- [Work instruction]: Copy all data exactly. Skip pictures.

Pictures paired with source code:
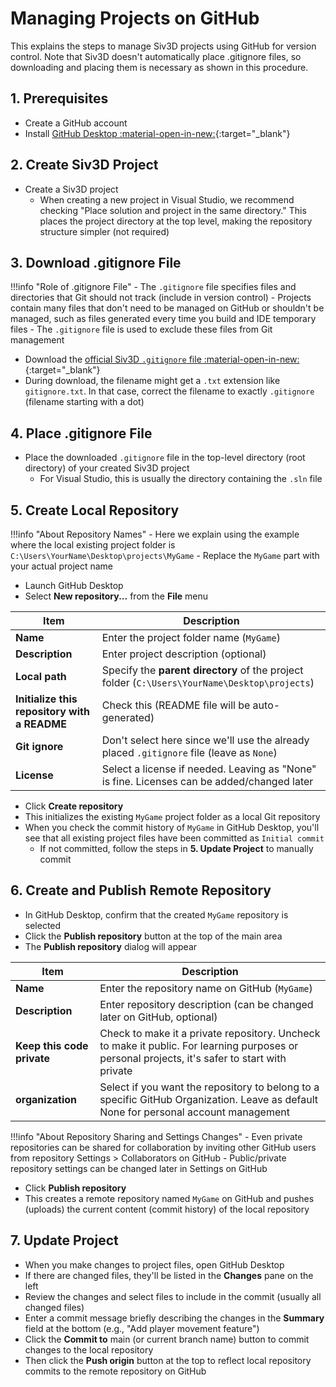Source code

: # Managing Projects on GitHub

This explains the steps to manage Siv3D projects using GitHub for version control. Note that Siv3D doesn't automatically place .gitignore files, so downloading and placing them is necessary as shown in this procedure.

## 1. Prerequisites
- Create a GitHub account
- Install [GitHub Desktop :material-open-in-new:](https://github.com/apps/desktop){:target="_blank"}


## 2. Create Siv3D Project
- Create a Siv3D project
	- When creating a new project in Visual Studio, we recommend checking "Place solution and project in the same directory." This places the project directory at the top level, making the repository structure simpler (not required)


## 3. Download .gitignore File

!!!info "Role of .gitignore File"
	- The `.gitignore` file specifies files and directories that Git should not track (include in version control)
	- Projects contain many files that don't need to be managed on GitHub or shouldn't be managed, such as files generated every time you build and IDE temporary files
	- The `.gitignore` file is used to exclude these files from Git management

- Download the [official Siv3D `.gitignore` file :material-open-in-new:](https://github.com/Siv3D/gitignore/blob/main/.gitignore){:target="_blank"}
- During download, the filename might get a `.txt` extension like `gitignore.txt`. In that case, correct the filename to exactly `.gitignore` (filename starting with a dot)


## 4. Place .gitignore File
- Place the downloaded `.gitignore` file in the top-level directory (root directory) of your created Siv3D project
	- For Visual Studio, this is usually the directory containing the `.sln` file


## 5. Create Local Repository
!!!info "About Repository Names"
	- Here we explain using the example where the local existing project folder is `C:\Users\YourName\Desktop\projects\MyGame`
	- Replace the `MyGame` part with your actual project name

- Launch GitHub Desktop
- Select **New repository...** from the **File** menu

| Item | Description |
| ---- | ---- |
| **Name** | Enter the project folder name (`MyGame`) |
| **Description** | Enter project description (optional) |
| **Local path** | Specify the **parent directory** of the project folder (`C:\Users\YourName\Desktop\projects`) |
| **Initialize this repository with a README** | Check this (README file will be auto-generated) |
| **Git ignore** | Don't select here since we'll use the already placed `.gitignore` file (leave as `None`) |
| **License** | Select a license if needed. Leaving as "None" is fine. Licenses can be added/changed later |

- Click **Create repository**
- This initializes the existing `MyGame` project folder as a local Git repository
- When you check the commit history of `MyGame` in GitHub Desktop, you'll see that all existing project files have been committed as `Initial commit`
	- If not committed, follow the steps in **5. Update Project** to manually commit

## 6. Create and Publish Remote Repository
- In GitHub Desktop, confirm that the created `MyGame` repository is selected
- Click the **Publish repository** button at the top of the main area
- The **Publish repository** dialog will appear

| Item | Description |
| ---- | ---- |
| **Name** | Enter the repository name on GitHub (`MyGame`) |
| **Description** | Enter repository description (can be changed later on GitHub, optional) |
| **Keep this code private** | Check to make it a private repository. Uncheck to make it public. For learning purposes or personal projects, it's safer to start with private |
| **organization** | Select if you want the repository to belong to a specific GitHub Organization. Leave as default None for personal account management |

!!!info "About Repository Sharing and Settings Changes"
	- Even private repositories can be shared for collaboration by inviting other GitHub users from repository Settings > Collaborators on GitHub
	- Public/private repository settings can be changed later in Settings on GitHub

- Click **Publish repository**
- This creates a remote repository named `MyGame` on GitHub and pushes (uploads) the current content (commit history) of the local repository


## 7. Update Project
- When you make changes to project files, open GitHub Desktop
- If there are changed files, they'll be listed in the **Changes** pane on the left
- Review the changes and select files to include in the commit (usually all changed files)
- Enter a commit message briefly describing the changes in the **Summary** field at the bottom (e.g., "Add player movement feature")
- Click the **Commit to** main (or current branch name) button to commit changes to the local repository
- Then click the **Push origin** button at the top to reflect local repository commits to the remote repository on GitHub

- [Response box]:
Source code

: # Managing Projects on GitHub

This explains the steps to manage Siv3D projects using GitHub for version control. Note that Siv3D doesn't automatically place .gitignore files, so downloading and placing them is necessary as shown in this procedure.

## 1. Prerequisites
- Create a GitHub account
- Install [GitHub Desktop :material-open-in-new:](https://github.com/apps/desktop){:target="_blank"}


## 2. Create Siv3D Project
- Create a Siv3D project
	- When creating a new project in Visual Studio, we recommend checking "Place solution and project in the same directory." This places the project directory at the top level, making the repository structure simpler (not required)


## 3. Download .gitignore File

!!!info "Role of .gitignore File"
	- The `.gitignore` file specifies files and directories that Git should not track (include in version control)
	- Projects contain many files that don't need to be managed on GitHub or shouldn't be managed, such as files generated every time you build and IDE temporary files
	- The `.gitignore` file is used to exclude these files from Git management

- Download the [official Siv3D `.gitignore` file :material-open-in-new:](https://github.com/Siv3D/gitignore/blob/main/.gitignore){:target="_blank"}
- During download, the filename might get a `.txt` extension like `gitignore.txt`. In that case, correct the filename to exactly `.gitignore` (filename starting with a dot)


## 4. Place .gitignore File
- Place the downloaded `.gitignore` file in the top-level directory (root directory) of your created Siv3D project
	- For Visual Studio, this is usually the directory containing the `.sln` file


## 5. Create Local Repository
!!!info "About Repository Names"
	- Here we explain using the example where the local existing project folder is `C:\Users\YourName\Desktop\projects\MyGame`
	- Replace the `MyGame` part with your actual project name

- Launch GitHub Desktop
- Select **New repository...** from the **File** menu

| Item | Description |
| ---- | ---- |
| **Name** | Enter the project folder name (`MyGame`) |
| **Description** | Enter project description (optional) |
| **Local path** | Specify the **parent directory** of the project folder (`C:\Users\YourName\Desktop\projects`) |
| **Initialize this repository with a README** | Check this (README file will be auto-generated) |
| **Git ignore** | Don't select here since we'll use the already placed `.gitignore` file (leave as `None`) |
| **License** | Select a license if needed. Leaving as "None" is fine. Licenses can be added/changed later |

- Click **Create repository**
- This initializes the existing `MyGame` project folder as a local Git repository
- When you check the commit history of `MyGame` in GitHub Desktop, you'll see that all existing project files have been committed as `Initial commit`
	- If not committed, follow the steps in **5. Update Project** to manually commit

## 6. Create and Publish Remote Repository
- In GitHub Desktop, confirm that the created `MyGame` repository is selected
- Click the **Publish repository** button at the top of the main area
- The **Publish repository** dialog will appear

| Item | Description |
| ---- | ---- |
| **Name** | Enter the repository name on GitHub (`MyGame`) |
| **Description** | Enter repository description (can be changed later on GitHub, optional) |
| **Keep this code private** | Check to make it a private repository. Uncheck to make it public. For learning purposes or personal projects, it's safer to start with private |
| **organization** | Select if you want the repository to belong to a specific GitHub Organization. Leave as default None for personal account management |

!!!info "About Repository Sharing and Settings Changes"
	- Even private repositories can be shared for collaboration by inviting other GitHub users from repository Settings > Collaborators on GitHub
	- Public/private repository settings can be changed later in Settings on GitHub

- Click **Publish repository**
- This creates a remote repository named `MyGame` on GitHub and pushes (uploads) the current content (commit history) of the local repository


## 7. Update Project
- When you make changes to project files, open GitHub Desktop
- If there are changed files, they'll be listed in the **Changes** pane on the left
- Review the changes and select files to include in the commit (usually all changed files)
- Enter a commit message briefly describing the changes in the **Summary** field at the bottom (e.g., "Add player movement feature")
- Click the **Commit to** main (or current branch name) button to commit changes to the local repository
- Then click the **Push origin** button at the top to reflect local repository commits to the remote repository on GitHub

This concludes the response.